Kim, our viewpoint character, is identifying as gender-neutral, and since going either light or dark makes you more of what you are, it's fun to see how her Spark identity deals with that. Her pal Jools, on the other hand, is just hoping that her Spark persona looks hot. This from a hockey-obsessed gal who suddenly gets the ability to access all expert knowledge and channel peak human performance.
It looks like each book in the series (there's an excerpt of the next book at the end) will make a different team member the viewpoint character, this book's being Kim and the next her hockey-obsessed pal. I like the idea of being able to develop each member, but keeping the group dynamic as a touchstone.
One of the more interesting topics in physics and philosophy is whether or not we're living in a digital universe–essentially whether or not we're game characters. A nice discussion of this can be found over at Scientific American Scientific American, but reading All Those Explosions Were Someone Else's Fault, I got the same feeling. Do cartoon physics and magic make sense? Are the rules of the universe being made up as the story goes along? As Miranda, the skeptical physics student says:
"Oh, I get it. We've switched from the real world to Dungeons and Dragons. Fine! But I don't have to like it."

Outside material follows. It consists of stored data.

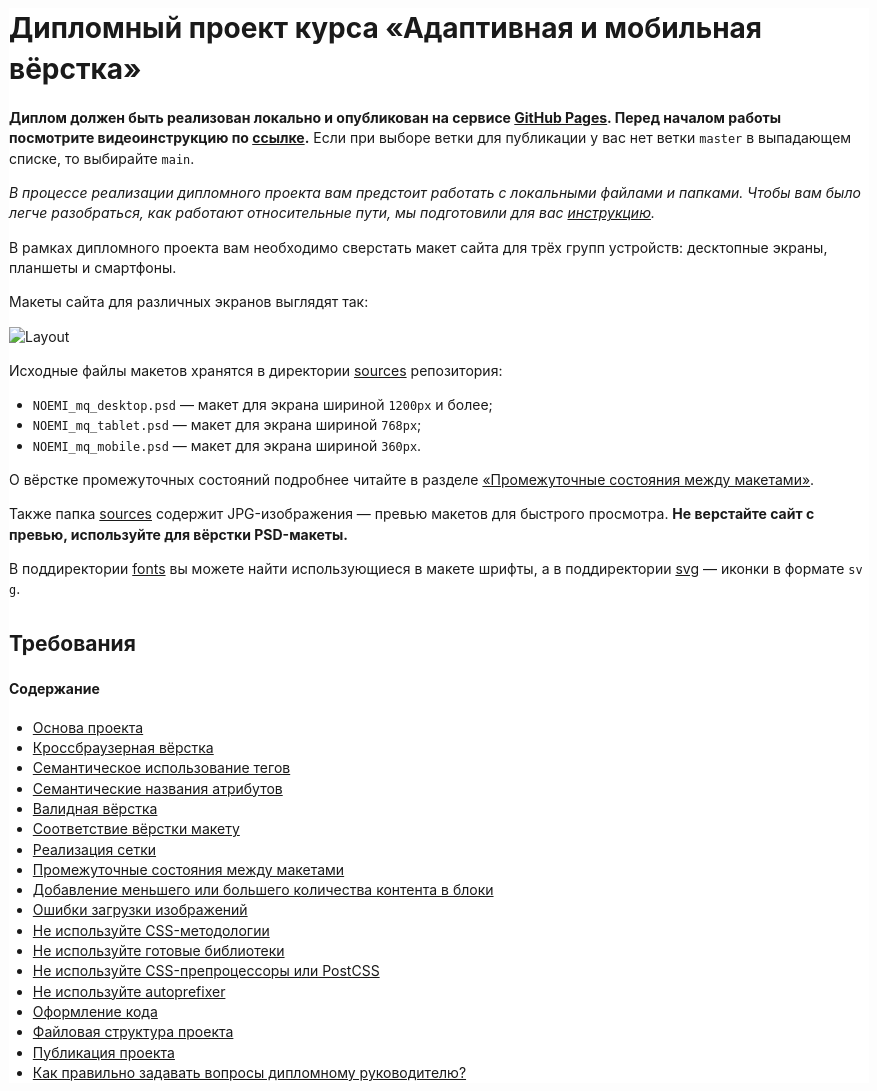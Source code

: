 # Дипломный проект курса «Адаптивная и мобильная вёрстка»

**Диплом должен быть реализован локально и опубликован на сервисе [GitHub Pages](https://pages.github.com/). 
Перед началом работы посмотрите видеоинструкцию по [ссылке](https://embed.new.video/cxEqtfQzkYST15TtikEAWF?sig=eyJhbGciOiJIUzI1NiJ9.eyJ1c2VyX2lwIjoiMTA5LjI1Mi40MS45OCIsInZpZGVvX3Rva2VuIjoiY3hFcXRmUXprWVNUMTVUdGlrRUFXRiJ9.fqxDLhpUA1gcTj6mnjqO0q9r5Wvqk8by1jdkCzz6FMY).**
Если при выборе ветки для публикации у вас нет ветки `master` в выпадающем списке, то выбирайте `main`. 

*В процессе реализации дипломного проекта вам предстоит работать с локальными файлами и папками. Чтобы вам было легче разобраться, как работают относительные пути, мы подготовили для вас [инструкцию](https://github.com/netology-code/guides/tree/master/relative-link).*

В рамках дипломного проекта вам необходимо сверстать макет сайта для трёх групп устройств: десктопные экраны, планшеты и смартфоны.

Макеты сайта для различных экранов выглядят так:

![Layout](img/layouts.jpg)

Исходные файлы макетов хранятся в директории [sources](./sources/) репозитория:

- `NOEMI_mq_desktop.psd` — макет для экрана шириной `1200px` и более;
- `NOEMI_mq_tablet.psd` — макет для экрана шириной `768px`;
- `NOEMI_mq_mobile.psd` — макет для экрана шириной `360px`.

О вёрстке промежуточных состояний подробнее читайте в разделе [«Промежуточные состояния между макетами»](#Промежуточные-состояния-между-макетами).

Также папка [sources](./sources/) содержит JPG-изображения — превью макетов для быстрого просмотра. **Не верстайте сайт с превью, используйте для вёрстки PSD-макеты.**

В поддиректории [fonts](./sources/fonts/) вы можете найти использующиеся в макете шрифты, а в поддиректории [svg](./sources/svg/) — иконки в формате `svg`.

## Требования

#### Содержание
- [Основа проекта](#Основа-проекта)
- [Кроссбраузерная вёрстка](#Кроссбраузерная-вёрстка)
- [Семантическое использование тегов](#Семантическое-использование-тегов)
- [Семантические названия атрибутов](#Семантические-названия-атрибутов)
- [Валидная вёрстка](#Валидная-вёрстка)
- [Соответствие вёрстки макету](#Соответствие-вёрстки-макету)
- [Реализация сетки](#Реализация-сетки)
- [Промежуточные состояния между макетами](#Промежуточные-состояния-между-макетами)
- [Добавление меньшего или большего количества контента в блоки](#Добавление-меньшего-или-большего-количества-контента-в-блоки)
- [Ошибки загрузки изображений](#Ошибки-загрузки-изображений)
- [Не используйте CSS-методологии](#Не-используйте-CSS-методологии)
- [Не используйте готовые библиотеки](#Не-используйте-готовые-библиотеки)
- [Не используйте CSS-препроцессоры или PostCSS](#Не-используйте-CSS-препроцессоры-или-PostCSS)
- [Не используйте autoprefixer](#Не-используйте-autoprefixer)
- [Оформление кода](#Оформление-кода)
- [Файловая структура проекта](#Файловая-структура-проекта)
- [Публикация проекта](#Публикация-проекта)
- [Как правильно задавать вопросы дипломному руководителю?](#Как-правильно-задавать-вопросы-дипломному-руководителю?)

Gardner's characters offer some interesting insights into the nature of dark and light, good and evil. Here's Lilith on the difference between Darklings and Superheroes (I've edited out the back and forth):
"The Dark and the Light are enemies. Order and Chaos. The Dark embody order. Organizers, leaders ... Sparks, on the other hand, are nobodies. They didn't get their powers through accomplishments and character. They just won the lottery, and they didn't even buy a ticket. Is that fair?”
Really, she's got a point, though I suspect that the author would say that there's more to it than that. A large percentage of Sparks accept the task of combating evil, though a few (and therein lies the story) go supervillain, or justify their actions beyond conventional comeuppance.
Good science fiction combines entertainment and mind-expansion or at least offers some critical comments on the impact of technology on society. That's the genre that James Alan Gardner comes out of, with numerous books in his League of Peoples series, in which an advanced alien civilization pulls the strings on lesser (e.g. human) races. The same combination occurs here, and it won't surprise me if we find out that the Light and Dark are expressions of hyper-powerful others pulling the strings here as well.
A series needs characters that keep you coming back for more, and that's exactly what All Those Explosions Were Someone Else's Fault delivers. The next story belongs to Jools, in some ways a more conventional hero than Kim, but with a different set of demons to exorcise. I'm looking forward to seeing how both these characters and their universe develop.